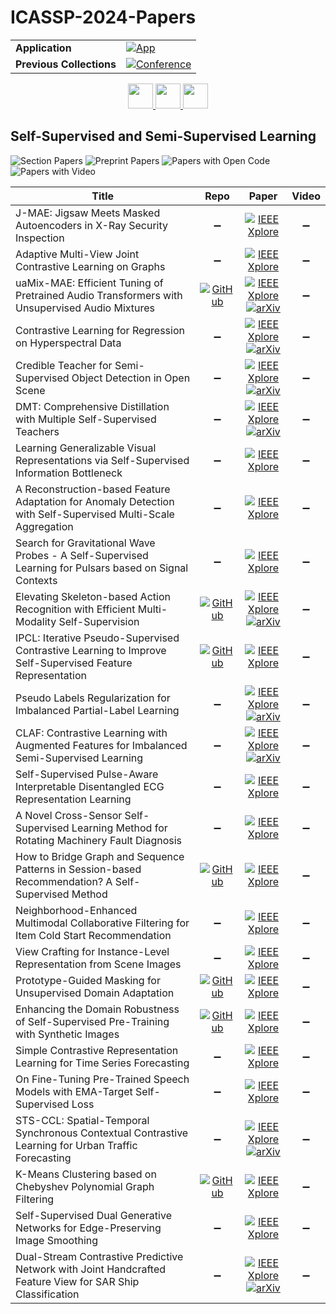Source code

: # ICASSP-2024-Papers

<table>
    <tr>
        <td><strong>Application</strong></td>
        <td>
            <a href="https://huggingface.co/spaces/DmitryRyumin/NewEraAI-Papers" style="float:left;">
                <img src="https://img.shields.io/badge/🤗-NewEraAI--Papers-FFD21F.svg" alt="App" />
            </a>
        </td>
    </tr>
    <tr>
        <td><strong>Previous Collections</strong></td>
        <td>
            <a href="https://github.com/DmitryRyumin/ICASSP-2023-24-Papers/blob/main/README_2023.md">
                <img src="http://img.shields.io/badge/ICASSP-2023-0073AE.svg" alt="Conference">
            </a>
        </td>
    </tr>
</table>

<div align="center">
    <a href="https://github.com/DmitryRyumin/ICASSP-2023-24-Papers/blob/main/sections/2024/main/AASP-L4.md">
        <img src="https://cdn.jsdelivr.net/gh/DmitryRyumin/NewEraAI-Papers@main/images/left.svg" width="40" alt="" />
    </a>
    <a href="https://github.com/DmitryRyumin/ICASSP-2023-24-Papers/">
        <img src="https://cdn.jsdelivr.net/gh/DmitryRyumin/NewEraAI-Papers@main/images/home.svg" width="40" alt="" />
    </a>
    <a href="https://github.com/DmitryRyumin/ICASSP-2023-24-Papers/blob/main/sections/2024/main/SLP-L8.md">
        <img src="https://cdn.jsdelivr.net/gh/DmitryRyumin/NewEraAI-Papers@main/images/right.svg" width="40" alt="" />
    </a>
</div>

## Self-Supervised and Semi-Supervised Learning

![Section Papers](https://img.shields.io/badge/Section%20Papers-26-42BA16) ![Preprint Papers](https://img.shields.io/badge/Preprint%20Papers-9-b31b1b) ![Papers with Open Code](https://img.shields.io/badge/Papers%20with%20Open%20Code-7-1D7FBF) ![Papers with Video](https://img.shields.io/badge/Papers%20with%20Video-0-FF0000)

| **Title** | **Repo** | **Paper** | **Video** |
|-----------|:--------:|:---------:|:---------:|
| J-MAE: Jigsaw Meets Masked Autoencoders in X-Ray Security Inspection | :heavy_minus_sign: | [![IEEE Xplore](https://img.shields.io/badge/IEEE-10448091-E4A42C.svg)](https://ieeexplore.ieee.org/document/10448091) | :heavy_minus_sign: |
| Adaptive Multi-View Joint Contrastive Learning on Graphs | :heavy_minus_sign: | [![IEEE Xplore](https://img.shields.io/badge/IEEE-10447431-E4A42C.svg)](https://ieeexplore.ieee.org/document/10447431) | :heavy_minus_sign: |
| uaMix-MAE: Efficient Tuning of Pretrained Audio Transformers with Unsupervised Audio Mixtures | [![GitHub](https://img.shields.io/github/stars/PLAN-Lab/uamix-MAE?style=flat)](https://github.com/PLAN-Lab/uamix-MAE) | [![IEEE Xplore](https://img.shields.io/badge/IEEE-10446342-E4A42C.svg)](https://ieeexplore.ieee.org/document/10446342) <br /> [![arXiv](https://img.shields.io/badge/arXiv-2403.09579-b31b1b.svg)](https://arxiv.org/abs/2403.09579) | :heavy_minus_sign: |
| Contrastive Learning for Regression on Hyperspectral Data | :heavy_minus_sign: | [![IEEE Xplore](https://img.shields.io/badge/IEEE-10447980-E4A42C.svg)](https://ieeexplore.ieee.org/document/10447980) <br /> [![arXiv](https://img.shields.io/badge/arXiv-2403.17014-b31b1b.svg)](https://arxiv.org/abs/2403.17014) | :heavy_minus_sign: |
| Credible Teacher for Semi-Supervised Object Detection in Open Scene | :heavy_minus_sign: | [![IEEE Xplore](https://img.shields.io/badge/IEEE-10446485-E4A42C.svg)](https://ieeexplore.ieee.org/document/10446485) <br /> [![arXiv](https://img.shields.io/badge/arXiv-2401.00695-b31b1b.svg)](https://arxiv.org/abs/2401.00695) | :heavy_minus_sign: |
| DMT: Comprehensive Distillation with Multiple Self-Supervised Teachers | :heavy_minus_sign: | [![IEEE Xplore](https://img.shields.io/badge/IEEE-10446419-E4A42C.svg)](https://ieeexplore.ieee.org/document/10446419) <br /> [![arXiv](https://img.shields.io/badge/arXiv-2312.11938-b31b1b.svg)](https://arxiv.org/abs/2312.11938) | :heavy_minus_sign: |
| Learning Generalizable Visual Representations via Self-Supervised Information Bottleneck | :heavy_minus_sign: | [![IEEE Xplore](https://img.shields.io/badge/IEEE-10446545-E4A42C.svg)](https://ieeexplore.ieee.org/document/10446545) | :heavy_minus_sign: |
| A Reconstruction-based Feature Adaptation for Anomaly Detection with Self-Supervised Multi-Scale Aggregation | :heavy_minus_sign: | [![IEEE Xplore](https://img.shields.io/badge/IEEE-10446766-E4A42C.svg)](https://ieeexplore.ieee.org/document/10446766) | :heavy_minus_sign: |
| Search for Gravitational Wave Probes - A Self-Supervised Learning for Pulsars based on Signal Contexts | :heavy_minus_sign: | [![IEEE Xplore](https://img.shields.io/badge/IEEE-10446944-E4A42C.svg)](https://ieeexplore.ieee.org/document/10446944) | :heavy_minus_sign: |
| Elevating Skeleton-based Action Recognition with Efficient Multi-Modality Self-Supervision | [![GitHub](https://img.shields.io/github/stars/desehuileng0o0/IKEM?style=flat)](https://github.com/desehuileng0o0/IKEM) | [![IEEE Xplore](https://img.shields.io/badge/IEEE-10447178-E4A42C.svg)](https://ieeexplore.ieee.org/document/10447178) <br /> [![arXiv](https://img.shields.io/badge/arXiv-2309.12009-b31b1b.svg)](https://arxiv.org/abs/2309.12009) | :heavy_minus_sign: |
| IPCL: Iterative Pseudo-Supervised Contrastive Learning to Improve Self-Supervised Feature Representation | [![GitHub](https://img.shields.io/github/stars/SonalKumar95/IPCL?style=flat)](https://github.com/SonalKumar95/IPCL) | [![IEEE Xplore](https://img.shields.io/badge/IEEE-10447607-E4A42C.svg)](https://ieeexplore.ieee.org/document/10447607) | :heavy_minus_sign: |
| Pseudo Labels Regularization for Imbalanced Partial-Label Learning | :heavy_minus_sign: | [![IEEE Xplore](https://img.shields.io/badge/IEEE-10448034-E4A42C.svg)](https://ieeexplore.ieee.org/document/10448034) <br /> [![arXiv](https://img.shields.io/badge/arXiv-2303.03946-b31b1b.svg)](https://arxiv.org/abs/2303.03946) | :heavy_minus_sign: |
| CLAF: Contrastive Learning with Augmented Features for Imbalanced Semi-Supervised Learning | :heavy_minus_sign: | [![IEEE Xplore](https://img.shields.io/badge/IEEE-10446881-E4A42C.svg)](https://ieeexplore.ieee.org/document/10446881) <br /> [![arXiv](https://img.shields.io/badge/arXiv-2312.09598-b31b1b.svg)](https://arxiv.org/abs/2312.09598) | :heavy_minus_sign: |
| Self-Supervised Pulse-Aware Interpretable Disentangled ECG Representation Learning | :heavy_minus_sign: | [![IEEE Xplore](https://img.shields.io/badge/IEEE-10447945-E4A42C.svg)](https://ieeexplore.ieee.org/document/10447945) | :heavy_minus_sign: |
| A Novel Cross-Sensor Self-Supervised Learning Method for Rotating Machinery Fault Diagnosis | :heavy_minus_sign: | [![IEEE Xplore](https://img.shields.io/badge/IEEE-10447960-E4A42C.svg)](https://ieeexplore.ieee.org/document/10447960) | :heavy_minus_sign: |
| How to Bridge Graph and Sequence Patterns in Session-based Recommendation? A Self-Supervised Method | [![GitHub](https://img.shields.io/github/stars/WuXinglong-HIT/DC-Rec?style=flat)](https://github.com/WuXinglong-HIT/DC-Rec) | [![IEEE Xplore](https://img.shields.io/badge/IEEE-10445864-E4A42C.svg)](https://ieeexplore.ieee.org/document/10445864) | :heavy_minus_sign: |
| Neighborhood-Enhanced Multimodal Collaborative Filtering for Item Cold Start Recommendation | :heavy_minus_sign: | [![IEEE Xplore](https://img.shields.io/badge/IEEE-10446911-E4A42C.svg)](https://ieeexplore.ieee.org/document/10446911) | :heavy_minus_sign: |
| View Crafting for Instance-Level Representation from Scene Images | :heavy_minus_sign: | [![IEEE Xplore](https://img.shields.io/badge/IEEE-10448043-E4A42C.svg)](https://ieeexplore.ieee.org/document/10448043) | :heavy_minus_sign: |
| Prototype-Guided Masking for Unsupervised Domain Adaptation | [![GitHub](https://img.shields.io/github/stars/Tsai-chia-hsiang/Rare-Class-Enhancing-and-Prototype-Guided-Patch-Wise-Masking-for-Unsupervised-Domain-Adaptation?style=flat)](https://github.com/Tsai-chia-hsiang/Rare-Class-Enhancing-and-Prototype-Guided-Patch-Wise-Masking-for-Unsupervised-Domain-Adaptation) | [![IEEE Xplore](https://img.shields.io/badge/IEEE-10447415-E4A42C.svg)](https://ieeexplore.ieee.org/document/10447415) | :heavy_minus_sign: |
| Enhancing the Domain Robustness of Self-Supervised Pre-Training with Synthetic Images | [![GitHub](https://img.shields.io/github/stars/has97/Diffusion_pretraining?style=flat)](https://github.com/has97/Diffusion_pretraining) | [![IEEE Xplore](https://img.shields.io/badge/IEEE-10447665-E4A42C.svg)](https://ieeexplore.ieee.org/document/10447665) | :heavy_minus_sign: |
| Simple Contrastive Representation Learning for Time Series Forecasting | :heavy_minus_sign: | [![IEEE Xplore](https://img.shields.io/badge/IEEE-10446875-E4A42C.svg)](https://ieeexplore.ieee.org/document/10446875) | :heavy_minus_sign: |
| On Fine-Tuning Pre-Trained Speech Models with EMA-Target Self-Supervised Loss | :heavy_minus_sign: | [![IEEE Xplore](https://img.shields.io/badge/IEEE-10446468-E4A42C.svg)](https://ieeexplore.ieee.org/document/10446468) | :heavy_minus_sign: |
| STS-CCL: Spatial-Temporal Synchronous Contextual Contrastive Learning for Urban Traffic Forecasting | :heavy_minus_sign: | [![IEEE Xplore](https://img.shields.io/badge/IEEE-10446624-E4A42C.svg)](https://ieeexplore.ieee.org/document/10446624) <br /> [![arXiv](https://img.shields.io/badge/arXiv-2307.02507-b31b1b.svg)](https://arxiv.org/abs/2307.02507) | :heavy_minus_sign: |
| K-Means Clustering based on Chebyshev Polynomial Graph Filtering | [![GitHub](https://img.shields.io/github/stars/lxh8684/CGFKM?style=flat)](https://github.com/lxh8684/CGFKM) | [![IEEE Xplore](https://img.shields.io/badge/IEEE-10446384-E4A42C.svg)](https://ieeexplore.ieee.org/document/10446384) | :heavy_minus_sign: |
| Self-Supervised Dual Generative Networks for Edge-Preserving Image Smoothing | :heavy_minus_sign: | [![IEEE Xplore](https://img.shields.io/badge/IEEE-10448288-E4A42C.svg)](https://ieeexplore.ieee.org/document/10448288) | :heavy_minus_sign: |
| Dual-Stream Contrastive Predictive Network with Joint Handcrafted Feature View for SAR Ship Classification | :heavy_minus_sign: | [![IEEE Xplore](https://img.shields.io/badge/IEEE-10446741-E4A42C.svg)](https://ieeexplore.ieee.org/document/10446741) <br /> [![arXiv](https://img.shields.io/badge/arXiv-2311.15202-b31b1b.svg)](https://arxiv.org/abs/2311.15202) | :heavy_minus_sign: |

**Aim of the task:** Using the records above, pull out each line where the word "Video" occurs.

**Solved problem:**
![Section Papers](https://img.shields.io/badge/Section%20Papers-26-42BA16) ![Preprint Papers](https://img.shields.io/badge/Preprint%20Papers-9-b31b1b) ![Papers with Open Code](https://img.shields.io/badge/Papers%20with%20Open%20Code-7-1D7FBF) ![Papers with Video](https://img.shields.io/badge/Papers%20with%20Video-0-FF0000)
| **Title** | **Repo** | **Paper** | **Video** |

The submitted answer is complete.